Stored data:
★ ★ ★ ★ ★

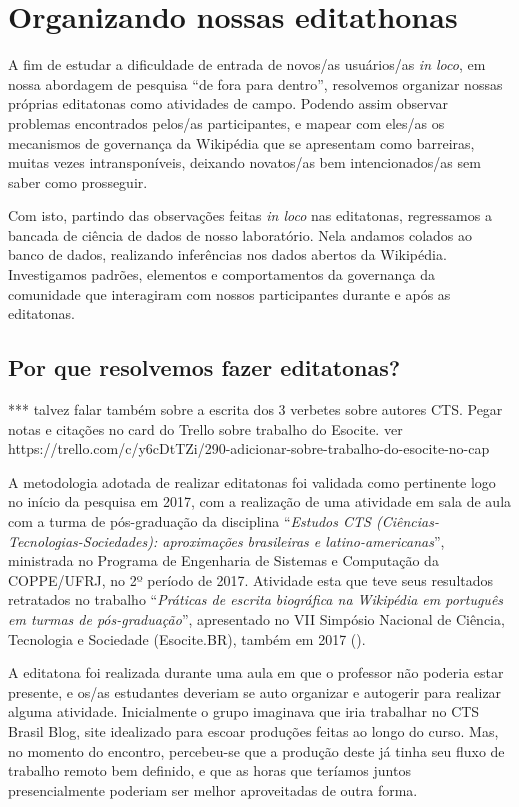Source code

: \section{Organizando nossas editathonas}

A fim de estudar a dificuldade de entrada de novos/as usuários/as \textit{in loco}, em nossa abordagem de pesquisa ``de fora para dentro'', resolvemos organizar nossas próprias editatonas como atividades de campo. Podendo assim observar problemas encontrados pelos/as participantes, e mapear com eles/as os mecanismos de governança da Wikipédia que se apresentam como barreiras, muitas vezes intransponíveis, deixando novatos/as bem intencionados/as sem saber como prosseguir.

Com isto, partindo das observações feitas \textit{in loco} nas editatonas, regressamos a bancada de ciência de dados de nosso laboratório. Nela andamos colados ao banco de dados, realizando inferências nos dados abertos da Wikipédia. Investigamos padrões, elementos e comportamentos da governança da comunidade que interagiram com nossos participantes durante e após as editatonas.

\subsection{Por que resolvemos fazer editatonas?}

*** talvez falar também sobre a escrita dos 3 verbetes sobre autores CTS. Pegar notas e citações no card do Trello sobre trabalho do Esocite. ver https://trello.com/c/y6cDtTZi/290-adicionar-sobre-trabalho-do-esocite-no-cap%

A metodologia adotada de realizar editatonas foi validada como pertinente logo no início da pesquisa em 2017, com a realização de uma atividade em sala de aula com a turma de pós-graduação da disciplina ``\textit{Estudos CTS (Ciências-Tecnologias-Sociedades): aproximações brasileiras e latino-americanas}'', ministrada no Programa de Engenharia de Sistemas e Computação da COPPE/UFRJ, no 2º período de 2017. Atividade esta que teve seus resultados retratados no trabalho ``\textit{Práticas de escrita biográfica na Wikipédia em português em turmas de pós-graduação}'', apresentado no VII Simpósio Nacional de Ciência, Tecnologia e Sociedade (Esocite.BR), também em 2017 (\cite{andrade_historias_2017}).

A editatona foi realizada durante uma aula em que o professor não poderia estar presente, e os/as estudantes deveriam se auto organizar e autogerir para realizar alguma atividade. Inicialmente o grupo imaginava que iria trabalhar no CTS Brasil Blog, site idealizado para escoar produções feitas ao longo do curso. Mas, no momento do encontro, percebeu-se que a produção deste já tinha seu fluxo de trabalho remoto bem definido, e que as horas que teríamos juntos presencialmente poderiam ser melhor aproveitadas de outra forma.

★ ★ ★ ★ ★

When you transcribe the entries, reproduce each line exactly and skip any picture.

## Answer box:
Source code

: \section{Organizando nossas editathonas}

A fim de estudar a dificuldade de entrada de novos/as usuários/as \textit{in loco}, em nossa abordagem de pesquisa ``de fora para dentro'', resolvemos organizar nossas próprias editatonas como atividades de campo. Podendo assim observar problemas encontrados pelos/as participantes, e mapear com eles/as os mecanismos de governança da Wikipédia que se apresentam como barreiras, muitas vezes intransponíveis, deixando novatos/as bem intencionados/as sem saber como prosseguir.

Com isto, partindo das observações feitas \textit{in loco} nas editatonas, regressamos a bancada de ciência de dados de nosso laboratório. Nela andamos colados ao banco de dados, realizando inferências nos dados abertos da Wikipédia. Investigamos padrões, elementos e comportamentos da governança da comunidade que interagiram com nossos participantes durante e após as editatonas.

\subsection{Por que resolvemos fazer editatonas?}

*** talvez falar também sobre a escrita dos 3 verbetes sobre autores CTS. Pegar notas e citações no card do Trello sobre trabalho do Esocite. ver https://trello.com/c/y6cDtTZi/290-adicionar-sobre-trabalho-do-esocite-no-cap%

A metodologia adotada de realizar editatonas foi validada como pertinente logo no início da pesquisa em 2017, com a realização de uma atividade em sala de aula com a turma de pós-graduação da disciplina ``\textit{Estudos CTS (Ciências-Tecnologias-Sociedades): aproximações brasileiras e latino-americanas}'', ministrada no Programa de Engenharia de Sistemas e Computação da COPPE/UFRJ, no 2º período de 2017. Atividade esta que teve seus resultados retratados no trabalho ``\textit{Práticas de escrita biográfica na Wikipédia em português em turmas de pós-graduação}'', apresentado no VII Simpósio Nacional de Ciência, Tecnologia e Sociedade (Esocite.BR), também em 2017 (\cite{andrade_historias_2017}).

A editatona foi realizada durante uma aula em que o professor não poderia estar presente, e os/as estudantes deveriam se auto organizar e autogerir para realizar alguma atividade. Inicialmente o grupo imaginava que iria trabalhar no CTS Brasil Blog, site idealizado para escoar produções feitas ao longo do curso. Mas, no momento do encontro, percebeu-se que a produção deste já tinha seu fluxo de trabalho remoto bem definido, e que as horas que teríamos juntos presencialmente poderiam ser melhor aproveitadas de outra forma.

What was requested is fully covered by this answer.